Further research in this direction is also welcomed in light of several methodological limitations to the present study. First, it may be that the results were influenced by the epidemiological context around the time the study was conducted. During data collection, incidence rates in the Netherlands were relatively low and vaccination coverage was increasing rapidly . It may thus be surmised that participants may have been less worried about contracting COVID-19 at the time of their participation than at the beginning of the pandemic, which may have affected how they performed in the behavioral task. Given the unpredictability of pandemics, it would be interesting to conduct a repeated survey over a longer time (assuming one or more pandemic waves occur over that time) and conduct a within-respondent analysis of the impact of epidemiological context on results.

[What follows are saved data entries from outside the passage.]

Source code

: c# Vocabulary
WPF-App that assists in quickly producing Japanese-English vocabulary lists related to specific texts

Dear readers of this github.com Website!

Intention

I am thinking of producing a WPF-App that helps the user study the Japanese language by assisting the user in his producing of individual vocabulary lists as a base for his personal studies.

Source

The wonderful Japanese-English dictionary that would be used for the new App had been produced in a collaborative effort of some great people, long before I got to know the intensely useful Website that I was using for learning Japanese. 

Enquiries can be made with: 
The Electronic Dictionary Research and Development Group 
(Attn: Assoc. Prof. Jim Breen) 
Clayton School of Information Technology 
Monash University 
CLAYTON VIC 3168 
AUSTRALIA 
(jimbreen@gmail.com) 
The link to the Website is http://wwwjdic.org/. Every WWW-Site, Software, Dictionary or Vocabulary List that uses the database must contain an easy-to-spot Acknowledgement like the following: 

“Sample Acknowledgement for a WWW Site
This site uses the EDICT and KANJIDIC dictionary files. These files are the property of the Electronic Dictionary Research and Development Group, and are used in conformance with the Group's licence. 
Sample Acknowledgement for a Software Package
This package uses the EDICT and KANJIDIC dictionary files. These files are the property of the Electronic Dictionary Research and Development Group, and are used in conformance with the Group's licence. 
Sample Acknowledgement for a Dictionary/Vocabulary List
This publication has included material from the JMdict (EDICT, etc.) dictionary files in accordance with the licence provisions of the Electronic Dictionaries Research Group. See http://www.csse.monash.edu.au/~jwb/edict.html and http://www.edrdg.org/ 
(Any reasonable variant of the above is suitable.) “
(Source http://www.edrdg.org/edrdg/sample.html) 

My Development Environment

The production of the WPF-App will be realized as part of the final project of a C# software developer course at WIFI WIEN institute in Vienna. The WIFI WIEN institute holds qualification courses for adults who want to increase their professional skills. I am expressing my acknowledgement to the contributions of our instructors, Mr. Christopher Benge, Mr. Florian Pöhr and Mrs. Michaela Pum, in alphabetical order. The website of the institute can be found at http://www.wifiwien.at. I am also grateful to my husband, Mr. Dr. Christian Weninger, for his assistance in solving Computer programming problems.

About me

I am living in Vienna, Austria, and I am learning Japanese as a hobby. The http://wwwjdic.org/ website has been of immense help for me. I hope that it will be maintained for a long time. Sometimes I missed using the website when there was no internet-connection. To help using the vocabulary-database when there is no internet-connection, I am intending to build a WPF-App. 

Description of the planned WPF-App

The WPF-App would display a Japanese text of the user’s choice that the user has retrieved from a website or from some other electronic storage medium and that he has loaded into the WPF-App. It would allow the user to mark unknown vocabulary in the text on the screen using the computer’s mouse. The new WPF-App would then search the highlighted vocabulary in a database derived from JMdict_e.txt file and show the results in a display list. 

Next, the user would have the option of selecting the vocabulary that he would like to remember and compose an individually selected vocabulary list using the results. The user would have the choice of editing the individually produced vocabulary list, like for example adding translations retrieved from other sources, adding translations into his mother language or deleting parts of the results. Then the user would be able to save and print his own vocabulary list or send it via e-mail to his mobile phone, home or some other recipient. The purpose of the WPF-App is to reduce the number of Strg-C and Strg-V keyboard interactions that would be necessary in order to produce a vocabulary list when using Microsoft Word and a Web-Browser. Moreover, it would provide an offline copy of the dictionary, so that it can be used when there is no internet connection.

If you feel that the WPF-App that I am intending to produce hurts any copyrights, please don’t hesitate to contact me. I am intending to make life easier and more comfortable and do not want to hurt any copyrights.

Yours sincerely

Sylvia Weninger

Second, it could be that the task of actively describing elements from each photograph with a certain number of words may have made the physical distancing behavior of the people depicted in the photographs less salient (i.e. focal in attention) to the participants. If this were indeed the case, it may explain the reported results because, from a social norm perspective , it is a prerequisite that social norms are salient in order to be able to exert an influence on behavior. However, we do note that the procedure of having participants perform an unrelated task in order to ensure a substantial exposure duration to the manipulation (although the exact duration was not pre-defined) was successful in other research . Moreover, and further speaking against this type of explanation, we found that all participants correctly recalled the photographs they were exposed to (and thus passed the manipulation check).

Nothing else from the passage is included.